DESCRIPTION OF THE TASK:
Read the listing below and copy out each line where the word "placeables" occurs.
►
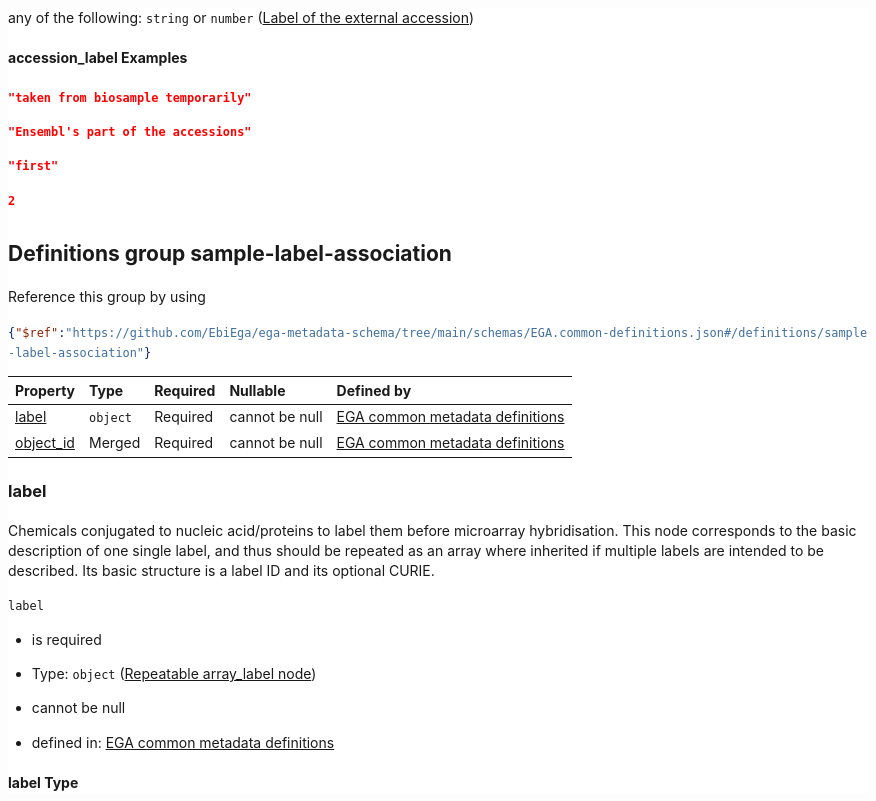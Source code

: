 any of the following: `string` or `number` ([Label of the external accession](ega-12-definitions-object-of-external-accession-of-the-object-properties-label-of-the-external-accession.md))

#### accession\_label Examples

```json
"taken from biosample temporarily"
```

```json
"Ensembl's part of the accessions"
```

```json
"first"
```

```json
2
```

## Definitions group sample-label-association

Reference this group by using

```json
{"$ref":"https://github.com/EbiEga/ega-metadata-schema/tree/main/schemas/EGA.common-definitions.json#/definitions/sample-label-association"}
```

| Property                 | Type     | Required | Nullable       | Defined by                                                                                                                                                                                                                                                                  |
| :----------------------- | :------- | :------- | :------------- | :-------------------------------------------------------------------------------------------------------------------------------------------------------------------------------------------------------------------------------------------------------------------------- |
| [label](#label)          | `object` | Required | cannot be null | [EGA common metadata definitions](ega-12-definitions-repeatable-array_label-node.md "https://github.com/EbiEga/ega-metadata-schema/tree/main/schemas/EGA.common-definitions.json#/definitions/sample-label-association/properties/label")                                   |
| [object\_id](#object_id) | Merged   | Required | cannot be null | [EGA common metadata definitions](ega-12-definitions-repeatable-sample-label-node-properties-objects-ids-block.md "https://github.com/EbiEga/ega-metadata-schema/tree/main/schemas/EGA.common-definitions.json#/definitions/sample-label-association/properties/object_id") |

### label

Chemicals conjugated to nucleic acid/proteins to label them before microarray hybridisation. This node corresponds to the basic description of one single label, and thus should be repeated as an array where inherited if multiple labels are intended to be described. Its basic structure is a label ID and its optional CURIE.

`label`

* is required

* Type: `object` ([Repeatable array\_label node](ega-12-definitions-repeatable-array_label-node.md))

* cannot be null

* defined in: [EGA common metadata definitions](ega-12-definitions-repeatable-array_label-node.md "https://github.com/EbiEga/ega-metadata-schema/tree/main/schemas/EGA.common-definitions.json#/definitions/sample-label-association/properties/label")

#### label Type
◄
►
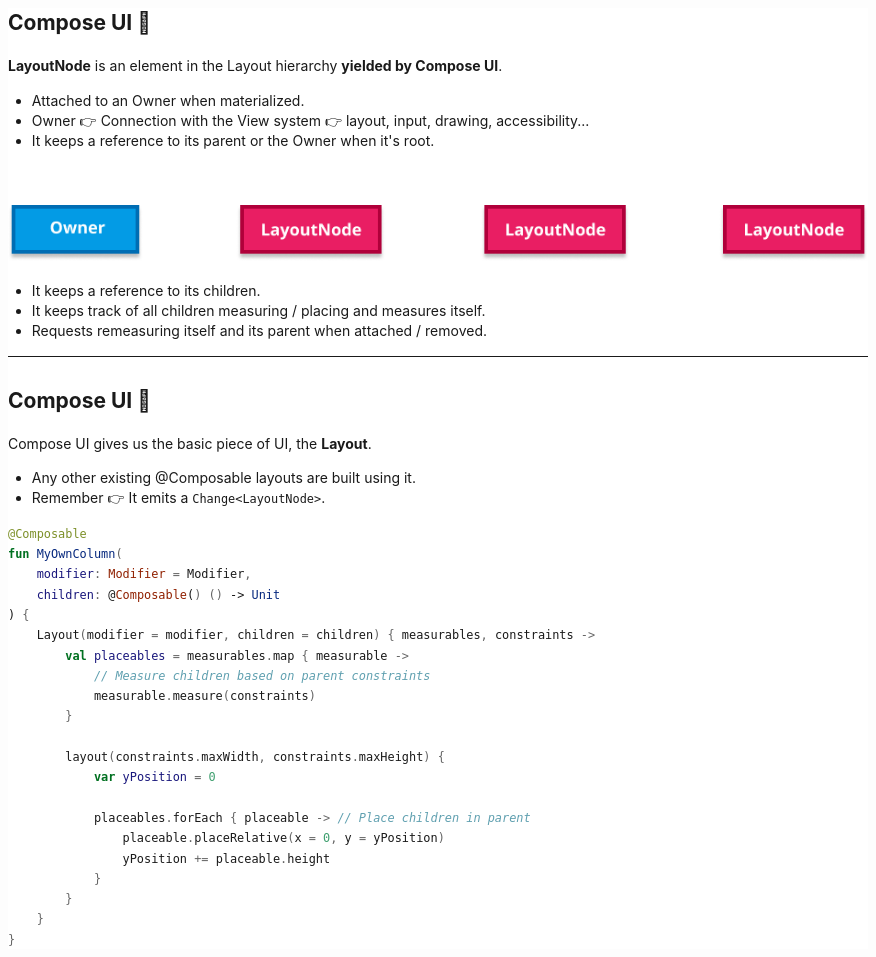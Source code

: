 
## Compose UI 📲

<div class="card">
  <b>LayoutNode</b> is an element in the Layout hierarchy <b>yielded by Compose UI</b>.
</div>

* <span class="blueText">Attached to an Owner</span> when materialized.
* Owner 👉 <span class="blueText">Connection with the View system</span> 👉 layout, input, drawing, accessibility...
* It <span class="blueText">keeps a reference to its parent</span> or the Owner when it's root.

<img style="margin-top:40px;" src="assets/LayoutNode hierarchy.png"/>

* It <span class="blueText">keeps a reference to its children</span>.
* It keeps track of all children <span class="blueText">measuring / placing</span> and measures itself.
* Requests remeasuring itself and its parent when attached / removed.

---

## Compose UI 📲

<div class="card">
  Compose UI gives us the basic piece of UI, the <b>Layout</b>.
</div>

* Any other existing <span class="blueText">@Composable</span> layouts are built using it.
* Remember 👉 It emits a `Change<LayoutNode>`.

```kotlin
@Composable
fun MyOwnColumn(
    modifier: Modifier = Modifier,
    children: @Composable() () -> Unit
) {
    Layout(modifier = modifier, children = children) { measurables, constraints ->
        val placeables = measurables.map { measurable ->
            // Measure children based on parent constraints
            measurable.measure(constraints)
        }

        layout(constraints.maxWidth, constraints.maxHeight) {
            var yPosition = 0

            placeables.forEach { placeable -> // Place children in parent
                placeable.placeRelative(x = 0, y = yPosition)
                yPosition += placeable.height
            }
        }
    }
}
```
◄
OUTPUT FOR THIS EXERCISE:
        val placeables = measurables.map { measurable ->
            placeables.forEach { placeable -> // Place children in parent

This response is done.